What this task involves - Go through the data that follows and restate each line exactly as it reads.
Segment Start: Supplied information
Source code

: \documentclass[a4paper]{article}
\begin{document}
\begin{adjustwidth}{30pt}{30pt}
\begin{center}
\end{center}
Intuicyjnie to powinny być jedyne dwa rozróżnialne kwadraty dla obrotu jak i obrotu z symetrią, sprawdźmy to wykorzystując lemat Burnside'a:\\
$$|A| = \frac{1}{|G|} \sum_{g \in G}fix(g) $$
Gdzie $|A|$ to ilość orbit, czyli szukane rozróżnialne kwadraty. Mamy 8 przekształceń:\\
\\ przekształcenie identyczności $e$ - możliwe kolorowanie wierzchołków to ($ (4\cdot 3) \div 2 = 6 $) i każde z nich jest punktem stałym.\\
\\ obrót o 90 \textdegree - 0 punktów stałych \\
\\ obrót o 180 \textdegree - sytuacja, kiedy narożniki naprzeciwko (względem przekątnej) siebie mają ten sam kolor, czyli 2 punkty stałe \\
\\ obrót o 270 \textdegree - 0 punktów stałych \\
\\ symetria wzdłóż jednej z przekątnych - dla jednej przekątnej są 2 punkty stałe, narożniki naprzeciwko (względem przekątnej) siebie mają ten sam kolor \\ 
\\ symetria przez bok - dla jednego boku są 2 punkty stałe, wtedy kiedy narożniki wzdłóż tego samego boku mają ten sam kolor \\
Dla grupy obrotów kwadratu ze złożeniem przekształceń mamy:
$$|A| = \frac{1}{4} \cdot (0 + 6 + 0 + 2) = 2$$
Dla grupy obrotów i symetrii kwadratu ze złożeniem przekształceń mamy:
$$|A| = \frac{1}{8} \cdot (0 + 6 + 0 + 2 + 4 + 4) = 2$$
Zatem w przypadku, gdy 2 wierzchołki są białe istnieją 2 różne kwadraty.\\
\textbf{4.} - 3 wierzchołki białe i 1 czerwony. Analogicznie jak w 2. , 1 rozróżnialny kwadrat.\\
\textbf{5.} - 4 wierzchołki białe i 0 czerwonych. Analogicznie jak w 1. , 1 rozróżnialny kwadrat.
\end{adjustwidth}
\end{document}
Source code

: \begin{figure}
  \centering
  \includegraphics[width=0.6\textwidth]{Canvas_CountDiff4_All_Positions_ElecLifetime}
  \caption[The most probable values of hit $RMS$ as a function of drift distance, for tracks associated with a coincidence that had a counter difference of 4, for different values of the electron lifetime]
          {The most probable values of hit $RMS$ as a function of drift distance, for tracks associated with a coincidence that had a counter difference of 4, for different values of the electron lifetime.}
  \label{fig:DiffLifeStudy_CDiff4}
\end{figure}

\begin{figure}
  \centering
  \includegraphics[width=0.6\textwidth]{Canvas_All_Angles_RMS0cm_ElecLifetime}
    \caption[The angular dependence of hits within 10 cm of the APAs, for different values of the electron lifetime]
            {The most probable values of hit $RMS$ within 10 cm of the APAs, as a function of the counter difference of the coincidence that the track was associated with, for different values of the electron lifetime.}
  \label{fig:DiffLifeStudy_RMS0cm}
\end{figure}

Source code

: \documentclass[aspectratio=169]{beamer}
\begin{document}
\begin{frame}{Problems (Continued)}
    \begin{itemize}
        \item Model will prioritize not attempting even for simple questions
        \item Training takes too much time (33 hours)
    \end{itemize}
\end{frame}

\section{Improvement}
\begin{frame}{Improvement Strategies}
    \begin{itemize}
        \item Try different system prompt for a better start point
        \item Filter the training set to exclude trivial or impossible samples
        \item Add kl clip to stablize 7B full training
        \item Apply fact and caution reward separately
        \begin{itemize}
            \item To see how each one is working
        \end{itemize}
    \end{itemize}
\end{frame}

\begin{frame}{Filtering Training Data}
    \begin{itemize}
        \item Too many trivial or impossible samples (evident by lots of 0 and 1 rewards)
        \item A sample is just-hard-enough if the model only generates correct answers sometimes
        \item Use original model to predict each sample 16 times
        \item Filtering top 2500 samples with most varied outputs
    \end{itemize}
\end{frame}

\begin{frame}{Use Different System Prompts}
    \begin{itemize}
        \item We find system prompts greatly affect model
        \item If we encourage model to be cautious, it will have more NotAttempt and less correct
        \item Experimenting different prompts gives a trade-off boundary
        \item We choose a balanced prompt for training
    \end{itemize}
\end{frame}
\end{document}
Segment End: Supplied information
Answer for the task -
Source code

: \documentclass[a4paper]{article}
\begin{document}
\begin{adjustwidth}{30pt}{30pt}
\begin{center}
\end{center}
Intuicyjnie to powinny być jedyne dwa rozróżnialne kwadraty dla obrotu jak i obrotu z symetrią, sprawdźmy to wykorzystując lemat Burnside'a:\\
$$|A| = \frac{1}{|G|} \sum_{g \in G}fix(g) $$
Gdzie $|A|$ to ilość orbit, czyli szukane rozróżnialne kwadraty. Mamy 8 przekształceń:\\
\\ przekształcenie identyczności $e$ - możliwe kolorowanie wierzchołków to ($ (4\cdot 3) \div 2 = 6 $) i każde z nich jest punktem stałym.\\
\\ obrót o 90 \textdegree - 0 punktów stałych \\
\\ obrót o 180 \textdegree - sytuacja, kiedy narożniki naprzeciwko (względem przekątnej) siebie mają ten sam kolor, czyli 2 punkty stałe \\
\\ obrót o 270 \textdegree - 0 punktów stałych \\
\\ symetria wzdłóż jednej z przekątnych - dla jednej przekątnej są 2 punkty stałe, narożniki naprzeciwko (względem przekątnej) siebie mają ten sam kolor \\ 
\\ symetria przez bok - dla jednego boku są 2 punkty stałe, wtedy kiedy narożniki wzdłóż tego samego boku mają ten sam kolor \\
Dla grupy obrotów kwadratu ze złożeniem przekształceń mamy:
$$|A| = \frac{1}{4} \cdot (0 + 6 + 0 + 2) = 2$$
Dla grupy obrotów i symetrii kwadratu ze złożeniem przekształceń mamy:
$$|A| = \frac{1}{8} \cdot (0 + 6 + 0 + 2 + 4 + 4) = 2$$
Zatem w przypadku, gdy 2 wierzchołki są białe istnieją 2 różne kwadraty.\\
\textbf{4.} - 3 wierzchołki białe i 1 czerwony. Analogicznie jak w 2. , 1 rozróżnialny kwadrat.\\
\textbf{5.} - 4 wierzchołki białe i 0 czerwonych. Analogicznie jak w 1. , 1 rozróżnialny kwadrat.
\end{adjustwidth}
\end{document}
Source code

: \begin{figure}
  \centering
  \includegraphics[width=0.6\textwidth]{Canvas_CountDiff4_All_Positions_ElecLifetime}
  \caption[The most probable values of hit $RMS$ as a function of drift distance, for tracks associated with a coincidence that had a counter difference of 4, for different values of the electron lifetime]
          {The most probable values of hit $RMS$ as a function of drift distance, for tracks associated with a coincidence that had a counter difference of 4, for different values of the electron lifetime.}
  \label{fig:DiffLifeStudy_CDiff4}
\end{figure}

\begin{figure}
  \centering
  \includegraphics[width=0.6\textwidth]{Canvas_All_Angles_RMS0cm_ElecLifetime}
    \caption[The angular dependence of hits within 10 cm of the APAs, for different values of the electron lifetime]
            {The most probable values of hit $RMS$ within 10 cm of the APAs, as a function of the counter difference of the coincidence that the track was associated with, for different values of the electron lifetime.}
  \label{fig:DiffLifeStudy_RMS0cm}
\end{figure}

Source code

: \documentclass[aspectratio=169]{beamer}
\begin{document}
\begin{frame}{Problems (Continued)}
    \begin{itemize}
        \item Model will prioritize not attempting even for simple questions
        \item Training takes too much time (33 hours)
    \end{itemize}
\end{frame}

\section{Improvement}
\begin{frame}{Improvement Strategies}
    \begin{itemize}
        \item Try different system prompt for a better start point
        \item Filter the training set to exclude trivial or impossible samples
        \item Add kl clip to stablize 7B full training
        \item Apply fact and caution reward separately
        \begin{itemize}
            \item To see how each one is working
        \end{itemize}
    \end{itemize}
\end{frame}

\begin{frame}{Filtering Training Data}
    \begin{itemize}
        \item Too many trivial or impossible samples (evident by lots of 0 and 1 rewards)
        \item A sample is just-hard-enough if the model only generates correct answers sometimes
        \item Use original model to predict each sample 16 times
        \item Filtering top 2500 samples with most varied outputs
    \end{itemize}
\end{frame}

\begin{frame}{Use Different System Prompts}
    \begin{itemize}
        \item We find system prompts greatly affect model
        \item If we encourage model to be cautious, it will have more NotAttempt and less correct
        \item Experimenting different prompts gives a trade-off boundary
        \item We choose a balanced prompt for training
    \end{itemize}
\end{frame}
\end{document}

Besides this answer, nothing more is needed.